Naturkatastrophen in Venezuela haben seit dem Sommer 2026 eine neue Dimension. Am 24. Juni 2026 erschütterte ein Doppelbeben den Norden des Landes und wurde zum schwersten Erdbebenereignis Venezuelas seit mindestens 150 Jahren. Wer über einen Wohnsitz oder ein Engagement in Venezuela nachdenkt, muss die Kombination aus hoher Naturgefährdung und geschwächter Infrastruktur nüchtern bewerten. Beides zusammen bestimmt, wie sich ein Ereignis auswirkt, nicht die Magnitude allein.
Das Doppelbeben vom Juni 2026
Um die Mittagszeit des 24. Juni 2026 brach zunächst ein Beben der Momenten-Magnitude 7,2 unterhalb des Bundesstaats Yaracuy, mit einem Hypozentrum in rund 20 Kilometern Tiefe. Etwa 40 Sekunden später folgte ein zweites Beben der Magnitude 7,5, dessen Epizentrum weiter östlich vor der Küste von La Guaira lag. Beide Ereignisse gehen auf das Boconó-Verwerfungssystem zurück, die dominierende tektonische Struktur im Norden des Landes.
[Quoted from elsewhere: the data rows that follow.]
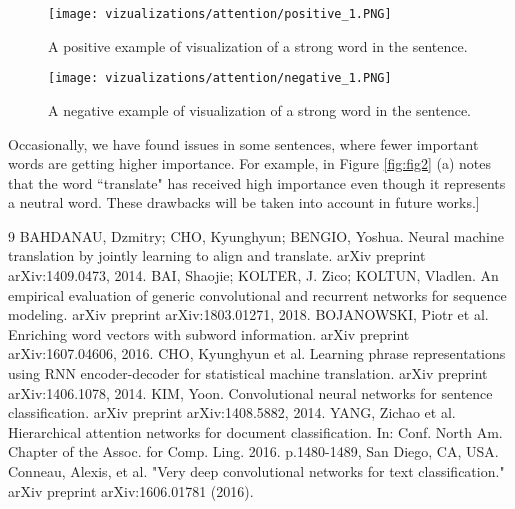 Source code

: \documentclass[runningheads]{llncs}
\begin{document}
\begin{figure*}[!ht]
  \center
  \begin{subfigure}{\linewidth}
    \center
      \texttt{[image: vizualizations/attention/positive\_1.PNG]}
      \caption{A positive example of visualization of a strong word in the sentence.}  
  \end{subfigure}\par\medskip
  
  \begin{subfigure}{\linewidth}
   \center
   \texttt{[image: vizualizations/attention/negative\_1.PNG]}
   \caption{A negative example of visualization of a strong word in the sentence.}
  \end{subfigure}\par\medskip
\vspace{-2mm}
  \caption{Visualization of attention weights computed by the proposed model}
  \label{fig:fig2}
\end{figure*}

\vspace{-4mm}

Occasionally, we have found issues in some sentences, where fewer important words are getting higher importance. For example, in Figure \ref{fig:fig2} (a) notes that the word ``translate" has received high importance even though it represents a neutral word. These drawbacks will be taken into account in future works.\-8mm] 







\begin{thebibliography}{9}
 BAHDANAU, Dzmitry; CHO, Kyunghyun; BENGIO, Yoshua. Neural machine translation by jointly learning to align and translate. arXiv preprint arXiv:1409.0473, 2014.
 BAI, Shaojie; KOLTER, J. Zico; KOLTUN, Vladlen. An empirical evaluation of generic convolutional and recurrent networks for sequence modeling. arXiv preprint arXiv:1803.01271, 2018.
 BOJANOWSKI, Piotr et al. Enriching word vectors with subword information. arXiv preprint arXiv:1607.04606, 2016.
CHO, Kyunghyun et al. Learning phrase representations using RNN encoder-decoder for statistical machine translation. arXiv preprint arXiv:1406.1078, 2014.
KIM, Yoon. Convolutional neural networks for sentence classification. arXiv preprint arXiv:1408.5882, 2014.
 YANG, Zichao et al. Hierarchical attention networks for document classification. In: Conf. North Am. Chapter of the Assoc. for Comp. Ling. 2016. p.1480-1489, San Diego, CA, USA.
 Conneau, Alexis, et al. "Very deep convolutional networks for text classification." arXiv preprint arXiv:1606.01781 (2016).
\end{thebibliography}
\end{document}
Die Auswirkungen waren verheerend. Nach offiziellen Angaben starben mindestens 5.546 Menschen, rund 16.840 wurden verletzt, und die Zahl der Vermissten wurde Ende Juli auf mehrere Zehntausend geschätzt. In La Guaira brachen nach Behördenangaben rund 80 Prozent der Gebäude zusammen. Die Auswertung von Copernicus-Satellitendaten wies 434 vollständig eingestürzte Gebäude nach, die wirtschaftlichen Verluste wurden auf etwa 6,7 Milliarden US-Dollar beziffert. Bis zum 28. Juni waren rund 1.600 ausländische Rettungskräfte im Land.
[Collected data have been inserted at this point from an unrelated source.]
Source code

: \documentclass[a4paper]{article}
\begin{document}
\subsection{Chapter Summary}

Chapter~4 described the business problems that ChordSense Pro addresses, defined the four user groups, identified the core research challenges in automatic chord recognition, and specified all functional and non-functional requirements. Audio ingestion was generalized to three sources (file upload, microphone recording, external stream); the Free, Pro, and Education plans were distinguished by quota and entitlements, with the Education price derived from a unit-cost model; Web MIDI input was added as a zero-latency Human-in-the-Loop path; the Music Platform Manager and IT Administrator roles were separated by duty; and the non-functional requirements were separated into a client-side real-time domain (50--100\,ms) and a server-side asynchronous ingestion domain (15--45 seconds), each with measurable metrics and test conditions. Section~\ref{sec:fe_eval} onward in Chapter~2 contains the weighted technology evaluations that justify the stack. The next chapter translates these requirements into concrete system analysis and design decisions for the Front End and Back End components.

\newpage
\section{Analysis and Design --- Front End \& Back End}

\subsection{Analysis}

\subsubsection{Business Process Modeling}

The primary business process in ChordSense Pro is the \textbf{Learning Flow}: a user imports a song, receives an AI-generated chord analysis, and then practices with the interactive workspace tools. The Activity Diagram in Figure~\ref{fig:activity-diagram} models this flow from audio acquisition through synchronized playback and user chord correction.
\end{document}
Kurz darauf verschärften starke Regenfälle die Lage: Überschwemmungen und Erdrutsche trafen genau die Regionen, in denen Hänge durch die Beben destabilisiert waren, und der Katastrophenschutz evakuierte gefährdete Viertel vorsorglich. Diese Verkettung ist typisch für Venezuela und der wichtigste Punkt, den du verstehen solltest: Beben lockern die Hänge, der Regen bringt sie zum Abgehen.
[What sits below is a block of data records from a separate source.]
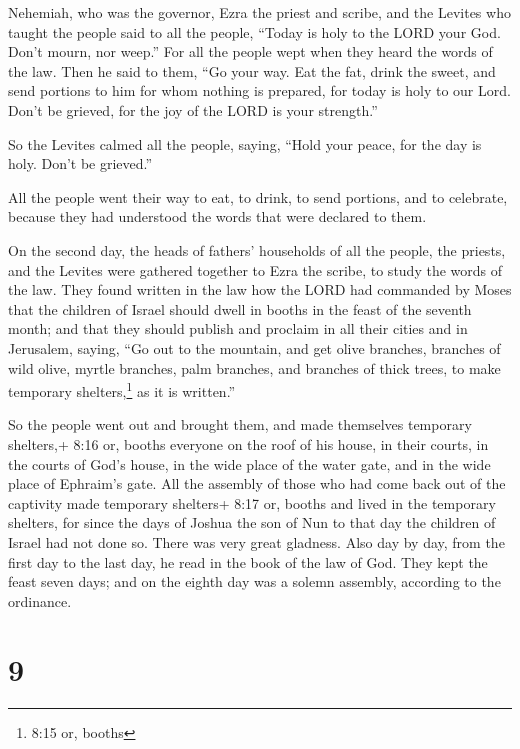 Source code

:  Nehemiah, who was the governor, Ezra the priest and scribe,
and the Levites who taught the people said to all the people, ``Today is
holy to the LORD your God. Don't mourn, nor weep.'' For all the people
wept when they heard the words of the law.  Then he said to
them, ``Go your way. Eat the fat, drink the sweet, and send portions to
him for whom nothing is prepared, for today is holy to our Lord. Don't
be grieved, for the joy of the LORD is your strength.''

 So the Levites calmed all the people, saying, ``Hold your
peace, for the day is holy. Don't be grieved.''

 All the people went their way to eat, to drink, to send
portions, and to celebrate, because they had understood the words that
were declared to them.

 On the second day, the heads of fathers' households of all
the people, the priests, and the Levites were gathered together to Ezra
the scribe, to study the words of the law.  They found
written in the law how the LORD had commanded by Moses that the children
of Israel should dwell in booths in the feast of the seventh month;
 and that they should publish and proclaim in all their
cities and in Jerusalem, saying, ``Go out to the mountain, and get olive
branches, branches of wild olive, myrtle branches, palm branches, and
branches of thick trees, to make temporary shelters,\footnote{8:15 or,
  booths} as it is written.''

 So the people went out and brought them, and made
themselves temporary shelters,+ 8:16 or, booths everyone on the roof of
his house, in their courts, in the courts of God's house, in the wide
place of the water gate, and in the wide place of Ephraim's gate.
 All the assembly of those who had come back out of the
captivity made temporary shelters+ 8:17 or, booths and lived in the
temporary shelters, for since the days of Joshua the son of Nun to that
day the children of Israel had not done so. There was very great
gladness.  Also day by day, from the first day to the last
day, he read in the book of the law of God. They kept the feast seven
days; and on the eighth day was a solemn assembly, according to the
ordinance.

\hypertarget{section-8}{%
\section{9}\label{section-8}}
Warum Venezuela seismisch aktiv ist
Venezuela liegt an der Grenze zwischen Karibischer und Südamerikanischer Platte. Drei große Verwerfungssysteme durchziehen den bevölkerungsreichen Norden: Boconó in den Anden, San Sebastian entlang der zentralen Küste und El Pilar im Osten. Genau dort, entlang dieser Linien, liegen Caracas, Valencia, Maracay, Barquisimeto und die Küstenstädte.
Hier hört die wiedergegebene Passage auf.